Each line below that includes the word "github" is to be reported.

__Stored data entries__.
**********
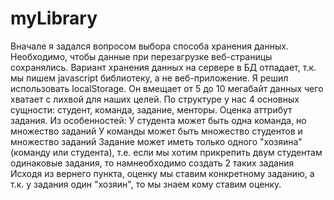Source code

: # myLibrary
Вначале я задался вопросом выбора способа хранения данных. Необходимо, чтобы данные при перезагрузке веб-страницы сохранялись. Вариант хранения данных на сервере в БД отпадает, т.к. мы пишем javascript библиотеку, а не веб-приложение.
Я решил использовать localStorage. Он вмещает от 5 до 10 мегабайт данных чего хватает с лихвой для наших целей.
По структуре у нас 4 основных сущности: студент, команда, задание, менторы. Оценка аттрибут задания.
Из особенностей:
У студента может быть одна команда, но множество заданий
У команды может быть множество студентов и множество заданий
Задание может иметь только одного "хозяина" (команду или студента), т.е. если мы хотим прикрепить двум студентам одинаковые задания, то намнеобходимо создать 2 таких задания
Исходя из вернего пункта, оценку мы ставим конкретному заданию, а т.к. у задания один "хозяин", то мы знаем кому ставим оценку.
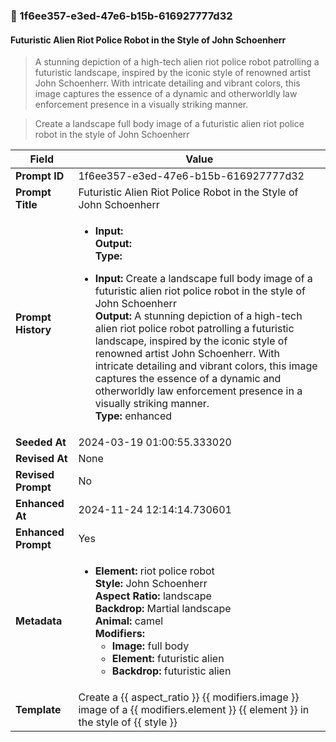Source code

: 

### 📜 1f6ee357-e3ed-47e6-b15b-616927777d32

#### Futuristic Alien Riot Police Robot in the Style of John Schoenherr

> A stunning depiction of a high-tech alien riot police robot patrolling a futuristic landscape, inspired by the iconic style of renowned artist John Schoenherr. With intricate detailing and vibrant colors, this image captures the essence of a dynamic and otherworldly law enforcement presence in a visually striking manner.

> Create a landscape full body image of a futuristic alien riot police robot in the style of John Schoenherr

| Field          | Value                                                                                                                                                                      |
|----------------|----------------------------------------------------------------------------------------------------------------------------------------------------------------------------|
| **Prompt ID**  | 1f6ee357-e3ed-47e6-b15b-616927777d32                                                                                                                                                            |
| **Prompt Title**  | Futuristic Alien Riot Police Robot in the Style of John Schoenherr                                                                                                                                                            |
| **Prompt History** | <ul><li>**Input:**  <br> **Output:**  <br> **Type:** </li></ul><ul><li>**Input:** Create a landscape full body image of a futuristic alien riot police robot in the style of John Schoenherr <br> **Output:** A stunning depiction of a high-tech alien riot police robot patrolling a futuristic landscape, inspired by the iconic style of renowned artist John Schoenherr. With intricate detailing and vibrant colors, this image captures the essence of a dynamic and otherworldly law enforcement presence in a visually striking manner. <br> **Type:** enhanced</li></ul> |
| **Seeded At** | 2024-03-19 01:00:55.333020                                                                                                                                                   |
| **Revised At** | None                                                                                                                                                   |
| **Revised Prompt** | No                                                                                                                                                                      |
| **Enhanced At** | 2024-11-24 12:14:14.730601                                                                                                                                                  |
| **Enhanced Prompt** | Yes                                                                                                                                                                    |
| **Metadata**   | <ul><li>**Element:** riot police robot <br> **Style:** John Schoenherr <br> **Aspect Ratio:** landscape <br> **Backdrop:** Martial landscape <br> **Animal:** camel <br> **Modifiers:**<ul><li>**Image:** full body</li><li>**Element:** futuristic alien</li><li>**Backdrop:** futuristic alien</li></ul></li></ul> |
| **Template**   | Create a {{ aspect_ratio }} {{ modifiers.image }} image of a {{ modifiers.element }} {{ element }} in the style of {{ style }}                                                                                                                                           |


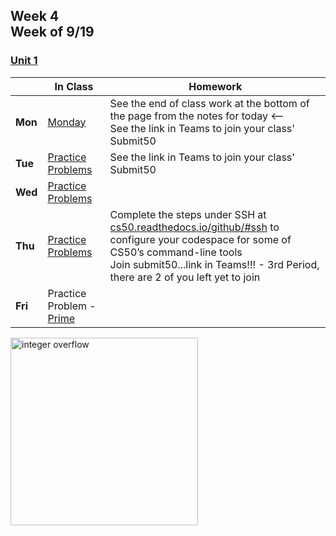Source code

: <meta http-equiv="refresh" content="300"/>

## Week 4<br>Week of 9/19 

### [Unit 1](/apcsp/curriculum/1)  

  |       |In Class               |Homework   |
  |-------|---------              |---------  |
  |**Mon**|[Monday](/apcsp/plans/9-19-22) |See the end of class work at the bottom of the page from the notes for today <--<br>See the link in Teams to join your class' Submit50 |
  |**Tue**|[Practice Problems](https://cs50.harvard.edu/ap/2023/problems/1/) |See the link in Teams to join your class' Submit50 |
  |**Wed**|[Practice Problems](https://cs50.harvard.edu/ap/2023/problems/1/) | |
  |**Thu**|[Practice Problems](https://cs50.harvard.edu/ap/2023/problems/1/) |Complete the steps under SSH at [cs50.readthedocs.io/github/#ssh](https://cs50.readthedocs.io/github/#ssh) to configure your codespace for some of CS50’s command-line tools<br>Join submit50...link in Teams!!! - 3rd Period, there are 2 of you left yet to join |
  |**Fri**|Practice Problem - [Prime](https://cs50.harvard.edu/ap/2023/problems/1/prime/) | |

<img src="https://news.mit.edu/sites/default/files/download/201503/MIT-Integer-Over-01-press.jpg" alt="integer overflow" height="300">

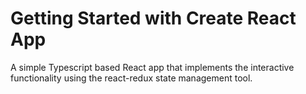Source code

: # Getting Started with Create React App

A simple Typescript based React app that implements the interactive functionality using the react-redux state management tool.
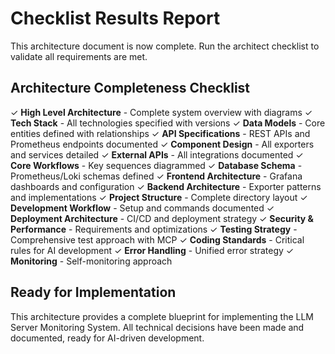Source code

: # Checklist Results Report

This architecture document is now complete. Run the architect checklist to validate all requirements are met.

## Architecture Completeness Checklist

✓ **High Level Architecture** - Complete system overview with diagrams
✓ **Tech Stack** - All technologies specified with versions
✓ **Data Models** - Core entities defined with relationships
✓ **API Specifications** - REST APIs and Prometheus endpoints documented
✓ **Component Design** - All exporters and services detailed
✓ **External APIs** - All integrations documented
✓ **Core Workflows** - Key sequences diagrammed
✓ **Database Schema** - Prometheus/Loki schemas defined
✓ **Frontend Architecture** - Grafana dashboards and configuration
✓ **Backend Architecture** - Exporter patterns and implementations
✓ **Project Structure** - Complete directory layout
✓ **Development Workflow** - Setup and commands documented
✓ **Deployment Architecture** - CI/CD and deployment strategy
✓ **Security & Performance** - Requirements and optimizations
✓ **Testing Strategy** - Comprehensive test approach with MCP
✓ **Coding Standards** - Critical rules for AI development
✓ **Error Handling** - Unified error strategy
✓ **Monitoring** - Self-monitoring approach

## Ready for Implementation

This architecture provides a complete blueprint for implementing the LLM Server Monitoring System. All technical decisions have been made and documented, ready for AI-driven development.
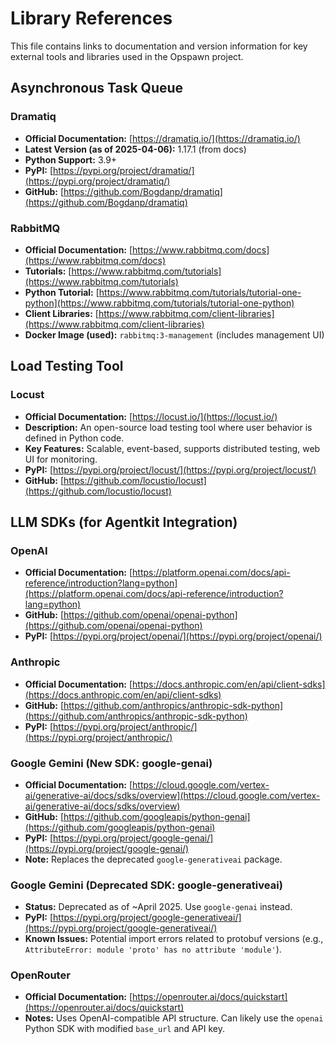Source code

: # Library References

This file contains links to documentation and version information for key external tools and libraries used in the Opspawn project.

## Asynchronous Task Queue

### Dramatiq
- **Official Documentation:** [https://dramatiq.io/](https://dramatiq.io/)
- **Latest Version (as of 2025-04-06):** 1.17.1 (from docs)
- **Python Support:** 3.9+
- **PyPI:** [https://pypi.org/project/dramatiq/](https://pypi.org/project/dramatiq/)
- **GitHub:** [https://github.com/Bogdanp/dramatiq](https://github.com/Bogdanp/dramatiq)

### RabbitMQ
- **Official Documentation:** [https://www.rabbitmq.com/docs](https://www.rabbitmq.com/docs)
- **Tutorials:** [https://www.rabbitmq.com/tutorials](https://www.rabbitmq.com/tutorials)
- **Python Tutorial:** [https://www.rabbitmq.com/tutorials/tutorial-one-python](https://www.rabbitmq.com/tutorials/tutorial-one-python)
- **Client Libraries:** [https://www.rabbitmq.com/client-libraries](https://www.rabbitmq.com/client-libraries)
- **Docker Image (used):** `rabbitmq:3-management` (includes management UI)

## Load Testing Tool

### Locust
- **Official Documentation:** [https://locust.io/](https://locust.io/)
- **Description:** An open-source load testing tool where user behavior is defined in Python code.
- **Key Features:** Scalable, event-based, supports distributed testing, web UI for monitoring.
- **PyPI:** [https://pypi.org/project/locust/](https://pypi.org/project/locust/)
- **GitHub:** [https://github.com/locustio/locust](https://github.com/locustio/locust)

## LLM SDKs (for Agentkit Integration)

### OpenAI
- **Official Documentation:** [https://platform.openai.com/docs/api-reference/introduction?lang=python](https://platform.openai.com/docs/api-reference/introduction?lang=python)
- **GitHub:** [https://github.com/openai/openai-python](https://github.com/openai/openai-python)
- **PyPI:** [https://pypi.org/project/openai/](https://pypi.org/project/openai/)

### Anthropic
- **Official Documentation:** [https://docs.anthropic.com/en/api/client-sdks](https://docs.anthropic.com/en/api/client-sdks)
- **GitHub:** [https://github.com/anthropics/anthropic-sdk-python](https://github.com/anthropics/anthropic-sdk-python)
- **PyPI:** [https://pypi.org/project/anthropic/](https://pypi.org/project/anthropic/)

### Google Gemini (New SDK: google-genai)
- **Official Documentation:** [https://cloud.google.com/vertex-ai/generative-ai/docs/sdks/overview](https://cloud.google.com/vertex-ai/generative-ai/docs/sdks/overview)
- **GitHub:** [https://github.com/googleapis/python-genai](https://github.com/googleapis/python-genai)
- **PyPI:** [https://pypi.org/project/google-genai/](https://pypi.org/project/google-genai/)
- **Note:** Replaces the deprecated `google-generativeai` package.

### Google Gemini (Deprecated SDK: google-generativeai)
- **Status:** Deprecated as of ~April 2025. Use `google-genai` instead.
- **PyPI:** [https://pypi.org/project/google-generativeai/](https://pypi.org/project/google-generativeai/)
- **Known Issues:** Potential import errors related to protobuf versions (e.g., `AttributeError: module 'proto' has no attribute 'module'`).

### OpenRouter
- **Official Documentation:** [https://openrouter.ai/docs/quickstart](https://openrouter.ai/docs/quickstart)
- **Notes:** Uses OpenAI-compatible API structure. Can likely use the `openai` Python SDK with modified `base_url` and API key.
**********
__Response__.
  |**Thu**|[Practice Problems](https://cs50.harvard.edu/ap/2023/problems/1/) |Complete the steps under SSH at [cs50.readthedocs.io/github/#ssh](https://cs50.readthedocs.io/github/#ssh) to configure your codespace for some of CS50’s command-line tools<br>Join submit50...link in Teams!!! - 3rd Period, there are 2 of you left yet to join |
- **GitHub:** [https://github.com/Bogdanp/dramatiq](https://github.com/Bogdanp/dramatiq)
- **GitHub:** [https://github.com/locustio/locust](https://github.com/locustio/locust)
- **GitHub:** [https://github.com/openai/openai-python](https://github.com/openai/openai-python)
- **GitHub:** [https://github.com/anthropics/anthropic-sdk-python](https://github.com/anthropics/anthropic-sdk-python)
- **GitHub:** [https://github.com/googleapis/python-genai](https://github.com/googleapis/python-genai)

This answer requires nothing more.